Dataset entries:
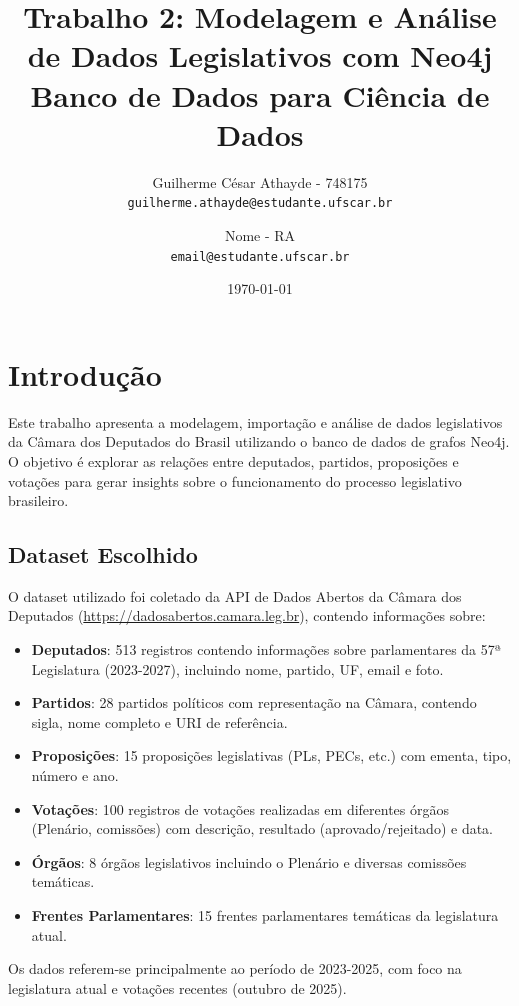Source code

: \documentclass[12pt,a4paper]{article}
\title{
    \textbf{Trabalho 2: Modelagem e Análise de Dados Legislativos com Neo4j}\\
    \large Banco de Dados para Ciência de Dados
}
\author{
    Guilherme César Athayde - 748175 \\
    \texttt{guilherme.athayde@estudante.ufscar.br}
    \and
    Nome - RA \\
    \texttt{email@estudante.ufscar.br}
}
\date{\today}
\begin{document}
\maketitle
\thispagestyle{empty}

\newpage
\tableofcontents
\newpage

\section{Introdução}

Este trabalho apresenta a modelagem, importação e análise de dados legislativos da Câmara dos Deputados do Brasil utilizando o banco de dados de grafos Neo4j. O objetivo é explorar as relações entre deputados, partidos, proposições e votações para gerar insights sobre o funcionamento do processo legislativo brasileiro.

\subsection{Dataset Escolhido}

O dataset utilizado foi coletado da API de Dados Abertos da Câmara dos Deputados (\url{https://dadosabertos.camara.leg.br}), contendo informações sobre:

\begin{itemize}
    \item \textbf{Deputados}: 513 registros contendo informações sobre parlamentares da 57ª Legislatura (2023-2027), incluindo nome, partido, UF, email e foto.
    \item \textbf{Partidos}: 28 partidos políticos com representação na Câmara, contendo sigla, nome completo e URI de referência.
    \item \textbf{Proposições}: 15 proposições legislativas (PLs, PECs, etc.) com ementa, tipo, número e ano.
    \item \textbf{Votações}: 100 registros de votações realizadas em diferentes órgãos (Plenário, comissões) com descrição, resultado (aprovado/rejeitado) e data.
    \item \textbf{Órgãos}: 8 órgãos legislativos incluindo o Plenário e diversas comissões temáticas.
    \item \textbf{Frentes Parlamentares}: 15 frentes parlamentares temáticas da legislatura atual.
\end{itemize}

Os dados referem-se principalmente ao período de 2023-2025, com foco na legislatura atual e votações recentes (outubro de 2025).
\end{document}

Work item: Only the lines that contain the string "contendo" are to be copied from the records.

Response area:
O dataset utilizado foi coletado da API de Dados Abertos da Câmara dos Deputados (\url{https://dadosabertos.camara.leg.br}), contendo informações sobre:
    \item \textbf{Deputados}: 513 registros contendo informações sobre parlamentares da 57ª Legislatura (2023-2027), incluindo nome, partido, UF, email e foto.
    \item \textbf{Partidos}: 28 partidos políticos com representação na Câmara, contendo sigla, nome completo e URI de referência.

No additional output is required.